__ASSIGNMENT__. Output, word for word, every line from the start of the listing down to and including the line that contains "password. Default: auto</td>"; include nothing else.

__TASK MATERIAL__.
________

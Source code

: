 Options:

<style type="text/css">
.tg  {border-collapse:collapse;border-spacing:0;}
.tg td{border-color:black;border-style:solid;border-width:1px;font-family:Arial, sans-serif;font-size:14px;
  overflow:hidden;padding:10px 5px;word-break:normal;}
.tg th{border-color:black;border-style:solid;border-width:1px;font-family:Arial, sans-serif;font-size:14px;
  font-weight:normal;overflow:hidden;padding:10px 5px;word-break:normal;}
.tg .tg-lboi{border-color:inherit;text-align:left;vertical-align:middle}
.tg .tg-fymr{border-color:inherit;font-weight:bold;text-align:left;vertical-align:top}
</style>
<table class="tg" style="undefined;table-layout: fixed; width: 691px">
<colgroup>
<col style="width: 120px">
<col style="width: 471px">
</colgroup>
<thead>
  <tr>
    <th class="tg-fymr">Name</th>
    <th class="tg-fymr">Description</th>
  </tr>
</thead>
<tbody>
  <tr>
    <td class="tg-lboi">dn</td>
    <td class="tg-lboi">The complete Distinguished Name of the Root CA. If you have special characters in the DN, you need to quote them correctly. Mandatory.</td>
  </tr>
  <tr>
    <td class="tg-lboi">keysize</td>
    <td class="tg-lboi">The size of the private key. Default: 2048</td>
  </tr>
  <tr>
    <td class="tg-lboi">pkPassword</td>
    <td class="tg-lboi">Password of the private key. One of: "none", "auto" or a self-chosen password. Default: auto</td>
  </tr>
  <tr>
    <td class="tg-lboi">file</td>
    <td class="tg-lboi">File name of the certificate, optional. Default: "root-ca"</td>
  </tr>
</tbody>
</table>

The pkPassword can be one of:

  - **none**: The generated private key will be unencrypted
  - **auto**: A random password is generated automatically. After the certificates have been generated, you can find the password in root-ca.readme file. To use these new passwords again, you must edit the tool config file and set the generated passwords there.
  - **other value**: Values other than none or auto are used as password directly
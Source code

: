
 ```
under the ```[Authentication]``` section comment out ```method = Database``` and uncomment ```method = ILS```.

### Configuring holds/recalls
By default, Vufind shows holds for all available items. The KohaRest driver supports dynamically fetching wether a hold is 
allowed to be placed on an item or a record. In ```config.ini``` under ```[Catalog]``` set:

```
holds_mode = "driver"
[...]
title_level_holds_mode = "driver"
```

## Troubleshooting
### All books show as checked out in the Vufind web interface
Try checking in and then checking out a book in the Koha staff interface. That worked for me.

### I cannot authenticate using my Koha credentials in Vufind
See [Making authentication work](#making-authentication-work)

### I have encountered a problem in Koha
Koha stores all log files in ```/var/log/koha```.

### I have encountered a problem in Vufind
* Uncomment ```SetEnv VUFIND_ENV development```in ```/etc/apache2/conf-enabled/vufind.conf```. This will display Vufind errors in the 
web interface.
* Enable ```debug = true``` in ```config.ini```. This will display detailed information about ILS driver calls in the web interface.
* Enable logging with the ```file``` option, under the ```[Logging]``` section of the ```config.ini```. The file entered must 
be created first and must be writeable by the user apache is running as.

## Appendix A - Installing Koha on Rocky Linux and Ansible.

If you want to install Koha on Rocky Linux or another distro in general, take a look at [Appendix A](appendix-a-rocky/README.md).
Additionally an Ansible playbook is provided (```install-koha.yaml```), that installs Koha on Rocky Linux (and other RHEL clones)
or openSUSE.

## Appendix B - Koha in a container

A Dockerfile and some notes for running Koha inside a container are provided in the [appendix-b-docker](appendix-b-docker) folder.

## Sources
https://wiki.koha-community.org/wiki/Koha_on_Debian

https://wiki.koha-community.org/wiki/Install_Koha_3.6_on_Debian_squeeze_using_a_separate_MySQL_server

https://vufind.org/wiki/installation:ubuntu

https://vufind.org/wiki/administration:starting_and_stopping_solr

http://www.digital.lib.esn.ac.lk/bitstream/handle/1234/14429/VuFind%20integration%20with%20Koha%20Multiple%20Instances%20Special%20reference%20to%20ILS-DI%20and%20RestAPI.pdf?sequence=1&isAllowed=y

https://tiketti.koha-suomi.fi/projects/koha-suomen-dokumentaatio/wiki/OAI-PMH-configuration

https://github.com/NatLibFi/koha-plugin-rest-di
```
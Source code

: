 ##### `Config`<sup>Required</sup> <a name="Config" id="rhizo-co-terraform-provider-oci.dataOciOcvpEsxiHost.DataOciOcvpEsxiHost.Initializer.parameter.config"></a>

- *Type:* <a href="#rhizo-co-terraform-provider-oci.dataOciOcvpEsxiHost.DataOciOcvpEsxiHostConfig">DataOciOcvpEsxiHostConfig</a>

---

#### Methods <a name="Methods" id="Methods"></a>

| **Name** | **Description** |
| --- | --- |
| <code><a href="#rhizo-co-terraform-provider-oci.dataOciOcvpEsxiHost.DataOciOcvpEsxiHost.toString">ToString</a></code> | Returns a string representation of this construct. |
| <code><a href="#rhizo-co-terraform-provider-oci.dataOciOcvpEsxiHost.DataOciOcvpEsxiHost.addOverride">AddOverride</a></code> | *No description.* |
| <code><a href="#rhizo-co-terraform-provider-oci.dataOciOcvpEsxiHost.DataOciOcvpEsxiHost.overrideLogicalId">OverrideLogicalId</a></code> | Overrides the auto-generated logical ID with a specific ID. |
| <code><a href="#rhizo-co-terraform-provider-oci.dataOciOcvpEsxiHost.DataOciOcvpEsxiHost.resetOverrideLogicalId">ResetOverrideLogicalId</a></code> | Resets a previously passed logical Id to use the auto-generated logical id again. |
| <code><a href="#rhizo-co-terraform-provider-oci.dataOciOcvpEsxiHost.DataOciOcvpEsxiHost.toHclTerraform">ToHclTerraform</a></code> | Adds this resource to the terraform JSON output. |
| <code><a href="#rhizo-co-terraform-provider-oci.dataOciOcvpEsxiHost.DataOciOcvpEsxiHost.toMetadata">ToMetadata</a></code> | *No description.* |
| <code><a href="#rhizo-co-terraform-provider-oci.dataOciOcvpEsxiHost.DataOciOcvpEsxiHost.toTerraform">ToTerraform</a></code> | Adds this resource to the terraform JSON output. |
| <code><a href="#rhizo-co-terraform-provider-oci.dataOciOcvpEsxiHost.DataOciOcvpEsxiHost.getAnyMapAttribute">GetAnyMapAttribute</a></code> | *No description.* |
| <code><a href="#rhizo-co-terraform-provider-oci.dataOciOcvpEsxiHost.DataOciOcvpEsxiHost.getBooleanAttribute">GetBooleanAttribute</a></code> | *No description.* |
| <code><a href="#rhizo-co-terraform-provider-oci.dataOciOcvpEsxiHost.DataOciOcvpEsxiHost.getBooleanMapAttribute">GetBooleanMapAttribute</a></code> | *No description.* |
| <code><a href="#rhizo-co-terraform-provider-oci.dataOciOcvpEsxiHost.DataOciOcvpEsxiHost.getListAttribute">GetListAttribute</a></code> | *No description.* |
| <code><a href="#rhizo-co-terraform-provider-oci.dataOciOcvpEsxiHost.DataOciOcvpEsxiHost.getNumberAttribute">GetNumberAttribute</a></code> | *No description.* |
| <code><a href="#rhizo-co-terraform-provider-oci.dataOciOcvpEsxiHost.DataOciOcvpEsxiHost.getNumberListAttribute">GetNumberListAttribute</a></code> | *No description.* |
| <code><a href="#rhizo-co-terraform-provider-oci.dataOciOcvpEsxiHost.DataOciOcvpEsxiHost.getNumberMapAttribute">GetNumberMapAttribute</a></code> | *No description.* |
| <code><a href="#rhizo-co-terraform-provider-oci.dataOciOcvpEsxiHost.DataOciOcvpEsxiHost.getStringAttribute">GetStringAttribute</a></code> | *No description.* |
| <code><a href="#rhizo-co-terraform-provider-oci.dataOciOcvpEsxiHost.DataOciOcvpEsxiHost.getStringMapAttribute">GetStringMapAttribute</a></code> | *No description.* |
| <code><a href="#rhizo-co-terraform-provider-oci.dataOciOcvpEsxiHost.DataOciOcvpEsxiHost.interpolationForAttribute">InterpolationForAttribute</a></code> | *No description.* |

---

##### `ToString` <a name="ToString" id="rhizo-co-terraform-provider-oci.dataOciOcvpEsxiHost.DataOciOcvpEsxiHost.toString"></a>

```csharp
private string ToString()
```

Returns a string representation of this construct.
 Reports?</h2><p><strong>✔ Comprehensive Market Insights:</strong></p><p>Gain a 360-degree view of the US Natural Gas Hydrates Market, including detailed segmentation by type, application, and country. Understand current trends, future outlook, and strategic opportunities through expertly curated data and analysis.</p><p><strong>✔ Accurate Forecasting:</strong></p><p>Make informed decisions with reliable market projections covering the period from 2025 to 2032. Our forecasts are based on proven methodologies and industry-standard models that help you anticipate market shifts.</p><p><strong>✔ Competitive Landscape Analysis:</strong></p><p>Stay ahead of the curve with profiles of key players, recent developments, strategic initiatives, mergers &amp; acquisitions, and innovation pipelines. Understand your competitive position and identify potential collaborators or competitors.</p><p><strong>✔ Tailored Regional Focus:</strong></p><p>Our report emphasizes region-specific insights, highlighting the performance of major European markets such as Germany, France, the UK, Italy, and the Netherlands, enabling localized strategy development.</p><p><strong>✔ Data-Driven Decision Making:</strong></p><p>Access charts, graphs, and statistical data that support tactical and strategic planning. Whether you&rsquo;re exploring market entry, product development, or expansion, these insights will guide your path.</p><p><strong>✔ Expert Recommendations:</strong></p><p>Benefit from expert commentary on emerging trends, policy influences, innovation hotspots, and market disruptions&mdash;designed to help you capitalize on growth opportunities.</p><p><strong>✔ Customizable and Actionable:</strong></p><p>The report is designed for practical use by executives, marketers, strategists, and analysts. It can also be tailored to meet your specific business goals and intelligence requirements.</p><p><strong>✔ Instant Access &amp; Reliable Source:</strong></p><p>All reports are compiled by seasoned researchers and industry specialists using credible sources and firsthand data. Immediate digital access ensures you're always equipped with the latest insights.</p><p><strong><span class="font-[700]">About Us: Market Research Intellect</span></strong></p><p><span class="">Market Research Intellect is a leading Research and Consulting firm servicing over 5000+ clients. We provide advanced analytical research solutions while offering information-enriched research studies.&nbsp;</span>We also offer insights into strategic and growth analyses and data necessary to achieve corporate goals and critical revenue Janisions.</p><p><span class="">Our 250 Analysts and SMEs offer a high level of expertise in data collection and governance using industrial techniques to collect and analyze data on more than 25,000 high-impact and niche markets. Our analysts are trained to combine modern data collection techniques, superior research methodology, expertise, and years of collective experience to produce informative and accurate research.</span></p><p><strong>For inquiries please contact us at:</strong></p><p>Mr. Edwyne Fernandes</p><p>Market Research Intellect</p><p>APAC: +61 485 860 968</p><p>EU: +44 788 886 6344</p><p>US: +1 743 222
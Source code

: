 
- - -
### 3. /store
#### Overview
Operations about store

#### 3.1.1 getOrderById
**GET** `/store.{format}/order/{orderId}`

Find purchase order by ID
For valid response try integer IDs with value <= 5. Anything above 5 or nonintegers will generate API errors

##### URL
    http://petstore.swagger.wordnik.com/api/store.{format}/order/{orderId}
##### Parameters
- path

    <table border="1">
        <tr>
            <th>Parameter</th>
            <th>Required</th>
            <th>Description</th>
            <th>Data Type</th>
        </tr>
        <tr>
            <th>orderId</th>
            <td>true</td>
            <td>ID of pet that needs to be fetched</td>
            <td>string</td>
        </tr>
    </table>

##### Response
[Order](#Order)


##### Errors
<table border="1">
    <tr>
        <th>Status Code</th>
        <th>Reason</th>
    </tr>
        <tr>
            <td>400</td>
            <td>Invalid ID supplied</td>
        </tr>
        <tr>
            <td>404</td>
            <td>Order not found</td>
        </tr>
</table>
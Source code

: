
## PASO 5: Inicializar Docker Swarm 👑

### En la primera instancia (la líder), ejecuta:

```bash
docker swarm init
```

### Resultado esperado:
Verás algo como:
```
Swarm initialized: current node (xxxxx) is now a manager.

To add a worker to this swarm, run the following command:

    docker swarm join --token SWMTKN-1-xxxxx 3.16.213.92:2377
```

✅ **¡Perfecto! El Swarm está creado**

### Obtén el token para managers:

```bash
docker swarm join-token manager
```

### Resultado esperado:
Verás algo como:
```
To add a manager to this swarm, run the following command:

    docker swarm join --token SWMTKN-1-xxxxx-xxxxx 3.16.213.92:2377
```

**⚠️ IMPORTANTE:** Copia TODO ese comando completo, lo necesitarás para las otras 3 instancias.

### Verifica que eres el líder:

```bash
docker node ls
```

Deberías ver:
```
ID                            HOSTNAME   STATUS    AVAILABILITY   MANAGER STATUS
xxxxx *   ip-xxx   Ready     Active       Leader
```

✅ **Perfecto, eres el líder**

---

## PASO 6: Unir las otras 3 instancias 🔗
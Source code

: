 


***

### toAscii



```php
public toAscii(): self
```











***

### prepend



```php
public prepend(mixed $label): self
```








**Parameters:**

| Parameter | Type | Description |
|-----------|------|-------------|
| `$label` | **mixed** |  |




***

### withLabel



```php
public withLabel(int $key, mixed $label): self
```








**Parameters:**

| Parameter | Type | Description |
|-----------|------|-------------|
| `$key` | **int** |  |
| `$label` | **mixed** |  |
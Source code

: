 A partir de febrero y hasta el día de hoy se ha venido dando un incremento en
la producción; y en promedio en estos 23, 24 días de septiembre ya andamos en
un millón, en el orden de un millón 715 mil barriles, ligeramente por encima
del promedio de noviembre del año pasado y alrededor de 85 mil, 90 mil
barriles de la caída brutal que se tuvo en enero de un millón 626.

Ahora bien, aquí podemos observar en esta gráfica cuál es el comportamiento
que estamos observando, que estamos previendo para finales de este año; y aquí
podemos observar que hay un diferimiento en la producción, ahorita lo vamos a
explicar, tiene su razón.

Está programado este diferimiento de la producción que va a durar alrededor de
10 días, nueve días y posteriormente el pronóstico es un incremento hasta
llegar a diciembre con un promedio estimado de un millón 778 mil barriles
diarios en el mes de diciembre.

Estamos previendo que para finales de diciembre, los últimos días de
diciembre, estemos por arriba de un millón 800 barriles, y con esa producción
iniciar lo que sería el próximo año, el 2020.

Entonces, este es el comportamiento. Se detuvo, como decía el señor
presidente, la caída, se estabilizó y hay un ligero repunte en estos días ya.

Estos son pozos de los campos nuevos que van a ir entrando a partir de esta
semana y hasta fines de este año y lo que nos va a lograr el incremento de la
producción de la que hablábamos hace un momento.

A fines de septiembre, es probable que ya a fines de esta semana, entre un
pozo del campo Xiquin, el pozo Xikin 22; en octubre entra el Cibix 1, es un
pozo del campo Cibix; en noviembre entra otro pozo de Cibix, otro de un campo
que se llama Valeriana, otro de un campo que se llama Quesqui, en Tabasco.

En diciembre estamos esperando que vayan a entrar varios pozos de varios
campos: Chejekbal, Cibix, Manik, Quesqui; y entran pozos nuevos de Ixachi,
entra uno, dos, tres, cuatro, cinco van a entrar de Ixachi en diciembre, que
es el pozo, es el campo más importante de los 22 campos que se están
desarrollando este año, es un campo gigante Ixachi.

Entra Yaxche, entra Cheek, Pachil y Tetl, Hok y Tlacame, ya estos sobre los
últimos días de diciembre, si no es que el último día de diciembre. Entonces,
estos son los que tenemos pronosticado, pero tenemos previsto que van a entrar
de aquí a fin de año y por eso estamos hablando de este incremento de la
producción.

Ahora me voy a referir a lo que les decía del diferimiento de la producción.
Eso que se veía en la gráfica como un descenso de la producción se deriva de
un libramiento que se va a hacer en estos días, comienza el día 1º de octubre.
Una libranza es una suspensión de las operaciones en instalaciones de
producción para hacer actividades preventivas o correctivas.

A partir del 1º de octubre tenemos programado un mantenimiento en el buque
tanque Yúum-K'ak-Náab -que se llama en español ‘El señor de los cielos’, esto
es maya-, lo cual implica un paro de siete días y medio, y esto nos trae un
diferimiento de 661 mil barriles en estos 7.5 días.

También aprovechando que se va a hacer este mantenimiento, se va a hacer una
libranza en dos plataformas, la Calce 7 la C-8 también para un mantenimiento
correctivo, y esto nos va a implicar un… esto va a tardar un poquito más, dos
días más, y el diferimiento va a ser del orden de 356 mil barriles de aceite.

________

__SOLUTION BELOW__.
Source code

: Options:

<style type="text/css">
.tg  {border-collapse:collapse;border-spacing:0;}
.tg td{border-color:black;border-style:solid;border-width:1px;font-family:Arial, sans-serif;font-size:14px;
  overflow:hidden;padding:10px 5px;word-break:normal;}
.tg th{border-color:black;border-style:solid;border-width:1px;font-family:Arial, sans-serif;font-size:14px;
  font-weight:normal;overflow:hidden;padding:10px 5px;word-break:normal;}
.tg .tg-lboi{border-color:inherit;text-align:left;vertical-align:middle}
.tg .tg-fymr{border-color:inherit;font-weight:bold;text-align:left;vertical-align:top}
</style>
<table class="tg" style="undefined;table-layout: fixed; width: 691px">
<colgroup>
<col style="width: 120px">
<col style="width: 471px">
</colgroup>
<thead>
  <tr>
    <th class="tg-fymr">Name</th>
    <th class="tg-fymr">Description</th>
  </tr>
</thead>
<tbody>
  <tr>
    <td class="tg-lboi">dn</td>
    <td class="tg-lboi">The complete Distinguished Name of the Root CA. If you have special characters in the DN, you need to quote them correctly. Mandatory.</td>
  </tr>
  <tr>
    <td class="tg-lboi">keysize</td>
    <td class="tg-lboi">The size of the private key. Default: 2048</td>
  </tr>
  <tr>
    <td class="tg-lboi">pkPassword</td>
    <td class="tg-lboi">Password of the private key. One of: "none", "auto" or a self-chosen password. Default: auto</td>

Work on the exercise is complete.